Research shows that a relationship exists between violent victimization of juveniles and violent offending by the same juveniles.171 Additionally, justice-involved youth report high levels of victimization and exposure to trauma.172 As a result, the federal government and states are providing access to resources for justice-involved youth who have experienced trauma. The Crime Victims Fund, established by the federal government in the Victims of Crime Act (VOCA) of 1984, is a critical source of federal funding to help states develop programs to assist crime victims. In 2016, the federal Office of Victims of Crime released new guidelines for using VOCA dollars to serve more youth who have been exposed to violence. Total funding has increased substantially, and states including Massachusetts, Ohio and Texas have taken advantage of the increase to provide services for youth victims.173

States have also made strides in developing legislation and policy that aid juvenile sex trafficking victims, many of whom end up in the justice system.

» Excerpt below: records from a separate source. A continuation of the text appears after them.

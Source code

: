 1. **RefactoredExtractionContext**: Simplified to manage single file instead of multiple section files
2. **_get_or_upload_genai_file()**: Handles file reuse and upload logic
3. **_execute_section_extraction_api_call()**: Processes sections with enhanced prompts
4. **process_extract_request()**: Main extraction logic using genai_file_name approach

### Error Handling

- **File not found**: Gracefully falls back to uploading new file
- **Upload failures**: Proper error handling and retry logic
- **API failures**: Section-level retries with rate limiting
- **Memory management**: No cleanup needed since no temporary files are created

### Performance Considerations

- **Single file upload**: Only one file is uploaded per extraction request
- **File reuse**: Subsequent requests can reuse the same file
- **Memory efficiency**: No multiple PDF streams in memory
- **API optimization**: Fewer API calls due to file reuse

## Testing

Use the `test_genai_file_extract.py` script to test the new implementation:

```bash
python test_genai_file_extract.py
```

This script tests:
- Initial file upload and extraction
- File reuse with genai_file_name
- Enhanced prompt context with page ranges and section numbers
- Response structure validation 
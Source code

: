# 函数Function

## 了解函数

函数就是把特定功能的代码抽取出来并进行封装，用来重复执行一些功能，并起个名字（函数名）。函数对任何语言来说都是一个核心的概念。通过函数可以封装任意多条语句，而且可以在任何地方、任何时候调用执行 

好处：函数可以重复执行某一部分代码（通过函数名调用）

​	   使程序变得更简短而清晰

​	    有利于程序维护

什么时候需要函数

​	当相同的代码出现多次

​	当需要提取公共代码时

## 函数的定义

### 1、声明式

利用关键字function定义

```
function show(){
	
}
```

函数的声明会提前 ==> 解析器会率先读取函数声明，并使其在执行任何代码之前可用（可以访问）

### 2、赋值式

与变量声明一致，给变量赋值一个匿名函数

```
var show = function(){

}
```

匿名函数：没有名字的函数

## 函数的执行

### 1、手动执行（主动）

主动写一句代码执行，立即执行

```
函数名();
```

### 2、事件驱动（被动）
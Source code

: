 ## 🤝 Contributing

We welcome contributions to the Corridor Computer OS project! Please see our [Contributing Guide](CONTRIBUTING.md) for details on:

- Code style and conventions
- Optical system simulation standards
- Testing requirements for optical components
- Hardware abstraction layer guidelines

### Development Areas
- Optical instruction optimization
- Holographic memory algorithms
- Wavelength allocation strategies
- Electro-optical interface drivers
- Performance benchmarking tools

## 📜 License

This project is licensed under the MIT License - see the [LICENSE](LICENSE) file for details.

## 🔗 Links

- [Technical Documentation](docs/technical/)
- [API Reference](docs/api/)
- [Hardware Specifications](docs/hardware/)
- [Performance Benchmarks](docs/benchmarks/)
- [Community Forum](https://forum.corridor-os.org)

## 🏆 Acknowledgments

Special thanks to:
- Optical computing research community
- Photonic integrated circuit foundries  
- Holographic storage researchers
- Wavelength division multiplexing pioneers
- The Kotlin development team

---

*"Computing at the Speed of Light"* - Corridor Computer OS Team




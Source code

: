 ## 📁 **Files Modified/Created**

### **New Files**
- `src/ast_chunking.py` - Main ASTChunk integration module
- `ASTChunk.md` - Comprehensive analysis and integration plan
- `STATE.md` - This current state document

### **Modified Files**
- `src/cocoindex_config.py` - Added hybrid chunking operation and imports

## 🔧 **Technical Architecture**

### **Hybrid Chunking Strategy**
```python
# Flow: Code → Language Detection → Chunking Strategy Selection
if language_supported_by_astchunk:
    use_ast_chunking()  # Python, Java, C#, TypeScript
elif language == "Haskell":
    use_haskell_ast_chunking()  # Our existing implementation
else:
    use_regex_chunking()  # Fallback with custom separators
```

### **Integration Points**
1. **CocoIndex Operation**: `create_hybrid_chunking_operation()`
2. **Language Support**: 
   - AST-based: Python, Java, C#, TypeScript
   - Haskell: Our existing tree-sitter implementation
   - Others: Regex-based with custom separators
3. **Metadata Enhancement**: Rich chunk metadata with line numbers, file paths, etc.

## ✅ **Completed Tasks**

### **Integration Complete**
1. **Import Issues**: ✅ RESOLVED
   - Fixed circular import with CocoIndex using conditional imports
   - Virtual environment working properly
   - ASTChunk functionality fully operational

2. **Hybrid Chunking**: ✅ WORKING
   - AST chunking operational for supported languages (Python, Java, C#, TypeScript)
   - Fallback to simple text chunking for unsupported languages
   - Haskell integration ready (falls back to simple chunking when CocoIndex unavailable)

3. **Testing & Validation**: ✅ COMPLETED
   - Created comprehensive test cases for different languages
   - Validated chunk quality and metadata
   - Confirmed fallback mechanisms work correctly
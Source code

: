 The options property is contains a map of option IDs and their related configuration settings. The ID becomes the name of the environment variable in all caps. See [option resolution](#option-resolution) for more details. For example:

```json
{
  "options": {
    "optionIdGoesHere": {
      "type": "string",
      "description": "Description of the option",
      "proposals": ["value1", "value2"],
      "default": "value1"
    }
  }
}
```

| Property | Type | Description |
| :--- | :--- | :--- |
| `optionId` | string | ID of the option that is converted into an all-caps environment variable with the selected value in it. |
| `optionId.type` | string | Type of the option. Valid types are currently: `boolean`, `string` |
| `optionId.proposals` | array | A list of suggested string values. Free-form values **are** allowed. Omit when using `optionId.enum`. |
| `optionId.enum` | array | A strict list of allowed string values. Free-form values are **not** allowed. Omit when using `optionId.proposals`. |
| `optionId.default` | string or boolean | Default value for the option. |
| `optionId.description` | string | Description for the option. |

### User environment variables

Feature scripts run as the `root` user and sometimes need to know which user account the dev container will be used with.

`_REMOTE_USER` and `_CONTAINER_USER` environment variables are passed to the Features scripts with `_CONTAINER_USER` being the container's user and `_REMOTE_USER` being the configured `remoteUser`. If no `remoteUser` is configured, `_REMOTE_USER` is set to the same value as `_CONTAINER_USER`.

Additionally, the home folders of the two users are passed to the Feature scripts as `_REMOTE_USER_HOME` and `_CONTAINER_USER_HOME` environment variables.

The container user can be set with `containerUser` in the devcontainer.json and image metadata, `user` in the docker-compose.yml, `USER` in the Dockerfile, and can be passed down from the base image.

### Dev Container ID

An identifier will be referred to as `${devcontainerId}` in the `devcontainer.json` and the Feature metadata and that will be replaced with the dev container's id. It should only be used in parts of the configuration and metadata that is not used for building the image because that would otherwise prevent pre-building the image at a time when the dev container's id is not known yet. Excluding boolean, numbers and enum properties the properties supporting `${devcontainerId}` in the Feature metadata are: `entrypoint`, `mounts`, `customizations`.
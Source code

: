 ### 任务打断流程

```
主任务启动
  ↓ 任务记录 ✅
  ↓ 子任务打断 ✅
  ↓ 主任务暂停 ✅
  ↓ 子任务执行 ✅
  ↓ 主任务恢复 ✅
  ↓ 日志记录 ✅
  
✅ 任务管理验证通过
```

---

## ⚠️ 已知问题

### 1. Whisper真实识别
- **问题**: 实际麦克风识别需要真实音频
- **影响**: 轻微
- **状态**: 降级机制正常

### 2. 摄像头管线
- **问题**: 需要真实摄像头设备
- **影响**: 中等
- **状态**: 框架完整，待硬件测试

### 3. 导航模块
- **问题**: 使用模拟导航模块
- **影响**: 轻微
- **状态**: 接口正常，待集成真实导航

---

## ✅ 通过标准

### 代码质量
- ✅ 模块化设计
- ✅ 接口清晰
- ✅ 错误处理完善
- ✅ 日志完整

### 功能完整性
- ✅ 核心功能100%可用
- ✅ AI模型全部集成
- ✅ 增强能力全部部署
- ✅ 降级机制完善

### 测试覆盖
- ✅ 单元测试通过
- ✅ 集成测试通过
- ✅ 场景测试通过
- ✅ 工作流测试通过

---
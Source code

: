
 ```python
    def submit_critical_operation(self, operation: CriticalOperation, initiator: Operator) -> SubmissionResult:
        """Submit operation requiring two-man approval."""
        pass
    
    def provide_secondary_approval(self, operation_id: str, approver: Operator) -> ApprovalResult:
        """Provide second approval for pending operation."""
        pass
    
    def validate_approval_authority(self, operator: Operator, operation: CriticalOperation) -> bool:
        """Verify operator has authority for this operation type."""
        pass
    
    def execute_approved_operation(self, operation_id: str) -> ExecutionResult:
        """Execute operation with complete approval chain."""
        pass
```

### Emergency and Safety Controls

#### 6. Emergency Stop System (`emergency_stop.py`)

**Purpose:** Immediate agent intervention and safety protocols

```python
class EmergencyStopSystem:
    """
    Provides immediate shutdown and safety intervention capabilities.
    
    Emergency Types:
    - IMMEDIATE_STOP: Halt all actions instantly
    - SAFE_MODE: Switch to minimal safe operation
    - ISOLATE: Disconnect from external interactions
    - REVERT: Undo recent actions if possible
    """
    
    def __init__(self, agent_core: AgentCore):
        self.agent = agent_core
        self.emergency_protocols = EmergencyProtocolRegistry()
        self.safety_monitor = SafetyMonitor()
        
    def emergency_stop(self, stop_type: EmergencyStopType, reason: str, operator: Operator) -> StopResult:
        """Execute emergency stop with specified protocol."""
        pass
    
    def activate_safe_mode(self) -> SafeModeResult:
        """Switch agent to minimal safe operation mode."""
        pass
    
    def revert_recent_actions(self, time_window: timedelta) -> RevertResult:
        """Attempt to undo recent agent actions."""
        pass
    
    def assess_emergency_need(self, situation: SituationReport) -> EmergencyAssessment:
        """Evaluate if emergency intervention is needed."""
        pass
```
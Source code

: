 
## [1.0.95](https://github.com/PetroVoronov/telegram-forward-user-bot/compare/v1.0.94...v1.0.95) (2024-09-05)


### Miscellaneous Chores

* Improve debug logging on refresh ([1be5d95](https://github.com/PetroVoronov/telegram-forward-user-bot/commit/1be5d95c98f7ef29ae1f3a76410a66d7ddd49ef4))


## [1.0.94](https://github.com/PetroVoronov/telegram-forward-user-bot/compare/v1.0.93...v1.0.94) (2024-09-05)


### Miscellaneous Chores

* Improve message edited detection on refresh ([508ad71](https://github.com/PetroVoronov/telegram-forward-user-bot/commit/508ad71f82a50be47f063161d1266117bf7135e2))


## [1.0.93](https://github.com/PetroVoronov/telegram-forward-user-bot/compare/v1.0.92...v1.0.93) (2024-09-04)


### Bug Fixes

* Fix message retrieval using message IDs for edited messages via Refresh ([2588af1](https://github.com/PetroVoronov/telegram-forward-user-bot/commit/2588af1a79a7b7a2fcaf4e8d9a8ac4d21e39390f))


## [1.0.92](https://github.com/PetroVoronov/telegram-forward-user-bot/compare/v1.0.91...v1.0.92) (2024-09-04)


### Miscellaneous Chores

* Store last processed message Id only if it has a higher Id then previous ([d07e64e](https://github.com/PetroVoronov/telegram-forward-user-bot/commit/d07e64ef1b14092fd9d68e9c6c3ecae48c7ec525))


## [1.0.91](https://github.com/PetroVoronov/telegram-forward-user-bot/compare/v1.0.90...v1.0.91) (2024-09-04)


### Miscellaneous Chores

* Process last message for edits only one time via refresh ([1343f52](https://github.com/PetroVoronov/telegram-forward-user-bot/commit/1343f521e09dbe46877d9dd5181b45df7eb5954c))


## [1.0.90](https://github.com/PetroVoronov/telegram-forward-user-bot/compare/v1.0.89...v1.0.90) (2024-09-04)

Recognizing that child sexual exploitation involves abusing and coercing youth, states have enacted laws in recent years protecting and providing resources to these youth, and treating them not as offenders, but instead as victims. Kentucky,174 Montana,175 Nebraska,176 North Dakota177 and Oklahoma178 require that youth victims of trafficking either receive immunity from prosecution or are not charged at all and directed to services. North Dakota goes further, extending immunity to other crimes tied to trafficking, including misdemeanor forgery and theft, credit offenses and controlled substance crimes, in addition to prostitution. Twenty-two states have created special funds by statute to provide services for sex trafficking victims. For example, Arkansas’ Safe Harbor Fund for Sexually Exploited Children provides “services and treatment, such as securing residential housing, health services, and social services for sexually exploited children.” Fourteen states require an agency or commission to develop a plan for providing services to trafficking survivors; others include such programs in statute. In Texas,179 a commission is responsible for maintaining a searchable database of assistance programs, including mental health services, and must conduct outreach to ensure that victims, judges, prosecutors and law enforcement personnel are aware of the services.

Principle 12

Cross-branch oversight mechanisms should hold government systems accountable, monitor youth outcomes, encourage system improvements and invest in effective justice system practices.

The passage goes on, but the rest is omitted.